También agrega que algunas herramientas pueden detectar textos generados por IA, pero existe la posibilidad de que marquen erróneamente textos escritos por humanos, incluyendo trabajos de hablantes no nativos de una lengua. “Es por eso que la detección de IA se utiliza mejor como parte de un proceso de revisión más amplio, no como un veredicto definitivo sobre si alguien utilizó IA”, sentencia.
Un entrenamiento del humano
El experto en innovación educativa, Enrique Dans, coincide en que estas plataformas pueden cometer errores y por ello sugiere que el humano debe entrenarse para detectar mejor el uso de IA y afinando su criterio para decidir cuándo es una plataforma que aporta a las labores diarias y cuándo no.

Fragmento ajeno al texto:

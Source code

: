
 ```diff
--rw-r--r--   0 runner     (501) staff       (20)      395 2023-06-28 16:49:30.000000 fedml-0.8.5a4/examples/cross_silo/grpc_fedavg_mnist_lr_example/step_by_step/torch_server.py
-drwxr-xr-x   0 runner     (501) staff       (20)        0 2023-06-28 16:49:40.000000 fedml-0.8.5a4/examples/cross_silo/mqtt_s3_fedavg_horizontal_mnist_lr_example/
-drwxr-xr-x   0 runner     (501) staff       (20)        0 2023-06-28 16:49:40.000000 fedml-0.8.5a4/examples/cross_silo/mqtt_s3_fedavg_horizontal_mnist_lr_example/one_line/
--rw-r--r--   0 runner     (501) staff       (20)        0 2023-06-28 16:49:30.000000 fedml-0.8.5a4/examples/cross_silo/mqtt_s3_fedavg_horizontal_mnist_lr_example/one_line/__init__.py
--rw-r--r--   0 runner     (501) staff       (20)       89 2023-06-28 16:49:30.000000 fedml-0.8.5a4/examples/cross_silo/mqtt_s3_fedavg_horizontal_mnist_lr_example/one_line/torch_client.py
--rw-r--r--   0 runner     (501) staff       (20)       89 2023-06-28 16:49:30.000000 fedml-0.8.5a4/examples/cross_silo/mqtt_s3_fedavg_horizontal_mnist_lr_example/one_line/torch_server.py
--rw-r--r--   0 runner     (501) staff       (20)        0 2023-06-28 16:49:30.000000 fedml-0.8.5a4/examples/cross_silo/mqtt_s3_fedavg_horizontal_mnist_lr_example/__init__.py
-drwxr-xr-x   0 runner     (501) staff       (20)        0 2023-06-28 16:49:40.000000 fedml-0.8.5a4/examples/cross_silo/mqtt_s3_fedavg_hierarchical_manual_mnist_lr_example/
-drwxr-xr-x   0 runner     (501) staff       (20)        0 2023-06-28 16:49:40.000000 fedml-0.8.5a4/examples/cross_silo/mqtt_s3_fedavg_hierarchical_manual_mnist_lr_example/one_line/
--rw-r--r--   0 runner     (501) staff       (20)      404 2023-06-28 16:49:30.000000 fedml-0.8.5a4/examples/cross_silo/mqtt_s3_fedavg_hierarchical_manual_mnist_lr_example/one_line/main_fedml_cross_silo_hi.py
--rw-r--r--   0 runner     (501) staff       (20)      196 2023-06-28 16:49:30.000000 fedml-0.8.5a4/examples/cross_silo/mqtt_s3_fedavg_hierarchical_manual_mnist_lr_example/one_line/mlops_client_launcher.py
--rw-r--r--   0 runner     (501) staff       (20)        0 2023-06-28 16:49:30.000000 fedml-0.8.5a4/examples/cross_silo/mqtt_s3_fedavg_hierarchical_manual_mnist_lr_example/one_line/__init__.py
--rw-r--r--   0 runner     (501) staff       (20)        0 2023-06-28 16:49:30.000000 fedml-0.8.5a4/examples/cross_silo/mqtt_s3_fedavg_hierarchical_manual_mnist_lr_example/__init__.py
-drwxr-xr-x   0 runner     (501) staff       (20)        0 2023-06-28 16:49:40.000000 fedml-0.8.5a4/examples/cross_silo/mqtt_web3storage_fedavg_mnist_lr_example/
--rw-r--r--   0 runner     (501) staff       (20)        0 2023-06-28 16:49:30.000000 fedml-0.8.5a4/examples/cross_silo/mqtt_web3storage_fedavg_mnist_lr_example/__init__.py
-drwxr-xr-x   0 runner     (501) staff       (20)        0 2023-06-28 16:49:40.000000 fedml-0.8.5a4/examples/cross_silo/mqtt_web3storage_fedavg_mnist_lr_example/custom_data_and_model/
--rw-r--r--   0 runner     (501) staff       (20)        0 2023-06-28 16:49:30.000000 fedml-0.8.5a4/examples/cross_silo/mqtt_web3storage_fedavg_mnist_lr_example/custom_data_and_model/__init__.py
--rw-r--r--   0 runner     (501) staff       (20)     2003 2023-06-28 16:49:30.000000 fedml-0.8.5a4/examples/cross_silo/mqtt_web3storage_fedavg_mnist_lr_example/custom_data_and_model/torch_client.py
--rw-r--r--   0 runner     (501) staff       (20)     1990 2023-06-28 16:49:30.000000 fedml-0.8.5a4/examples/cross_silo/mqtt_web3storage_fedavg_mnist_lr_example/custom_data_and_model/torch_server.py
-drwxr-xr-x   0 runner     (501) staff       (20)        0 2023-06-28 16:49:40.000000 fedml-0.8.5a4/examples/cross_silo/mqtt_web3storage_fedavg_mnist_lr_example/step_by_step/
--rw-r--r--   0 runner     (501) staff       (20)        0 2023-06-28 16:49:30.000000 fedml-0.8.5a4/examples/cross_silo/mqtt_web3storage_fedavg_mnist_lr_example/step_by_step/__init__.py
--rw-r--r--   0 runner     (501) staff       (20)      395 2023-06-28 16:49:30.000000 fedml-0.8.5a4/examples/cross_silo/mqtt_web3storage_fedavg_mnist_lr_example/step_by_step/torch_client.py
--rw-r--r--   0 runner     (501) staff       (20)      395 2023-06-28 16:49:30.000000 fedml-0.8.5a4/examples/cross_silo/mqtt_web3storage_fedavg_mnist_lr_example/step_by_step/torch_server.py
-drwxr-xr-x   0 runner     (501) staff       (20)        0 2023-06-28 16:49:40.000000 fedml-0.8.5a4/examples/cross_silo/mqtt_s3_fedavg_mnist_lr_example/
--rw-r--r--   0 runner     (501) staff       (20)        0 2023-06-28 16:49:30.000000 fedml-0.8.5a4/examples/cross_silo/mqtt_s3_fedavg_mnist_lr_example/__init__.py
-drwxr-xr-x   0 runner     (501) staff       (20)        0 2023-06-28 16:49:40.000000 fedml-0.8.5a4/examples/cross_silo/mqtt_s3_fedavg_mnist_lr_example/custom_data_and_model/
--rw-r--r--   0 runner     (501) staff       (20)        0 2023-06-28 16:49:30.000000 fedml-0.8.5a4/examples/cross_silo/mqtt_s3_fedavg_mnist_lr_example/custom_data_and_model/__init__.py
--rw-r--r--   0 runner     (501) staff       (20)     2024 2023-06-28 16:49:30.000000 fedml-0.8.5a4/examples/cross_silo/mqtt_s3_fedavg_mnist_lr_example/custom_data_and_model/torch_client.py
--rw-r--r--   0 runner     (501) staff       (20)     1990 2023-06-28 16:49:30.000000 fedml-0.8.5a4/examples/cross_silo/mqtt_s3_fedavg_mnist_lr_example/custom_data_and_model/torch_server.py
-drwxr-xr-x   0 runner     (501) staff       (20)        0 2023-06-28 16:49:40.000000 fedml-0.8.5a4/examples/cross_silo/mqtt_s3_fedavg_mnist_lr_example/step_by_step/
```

“Los detectores de texto escrito por IA no son una base válida para castigar a ningún estudiante”, escribe en su blog . “Que las escuelas integren IA no significa necesariamente renunciar a los valores. De hecho, organismos que marcan agenda internacional piden justo lo contrario: unir ética y práctica”.
Al respecto, el especialista refiere que la UNESCO busca una orientación de políticas centradas en el ser humano y desarrollo de capacidades docentes y estudiantiles para un uso responsable, con recomendaciones concretas para rediseñar enseñanza y evaluación.
Desde su perspectiva, la clave está en “entrenar” al humano a partir del rediseño de tareas para que el uso de IA esté permitido, declarado y guiado, además de aportar evidencias de ese proceso, como borradores, prompts, iteraciones, referencias, con la finalidad de que formen parte de la evaluación.
En un contexto de fraudes, Virbickas señala que la experiencia para detectar contenidos hechos con IA no proviene de memorizar un estilo de redacción. “Te entrenas haciéndote más difícil de manipular”, concluye. “Eso significa verificar de dónde proviene un mensaje, si el momento y el contexto tienen sentido, si otras fuentes confiables lo confirman y si el contenido te empuja a reaccionar emocionalmente o de forma inmediata”.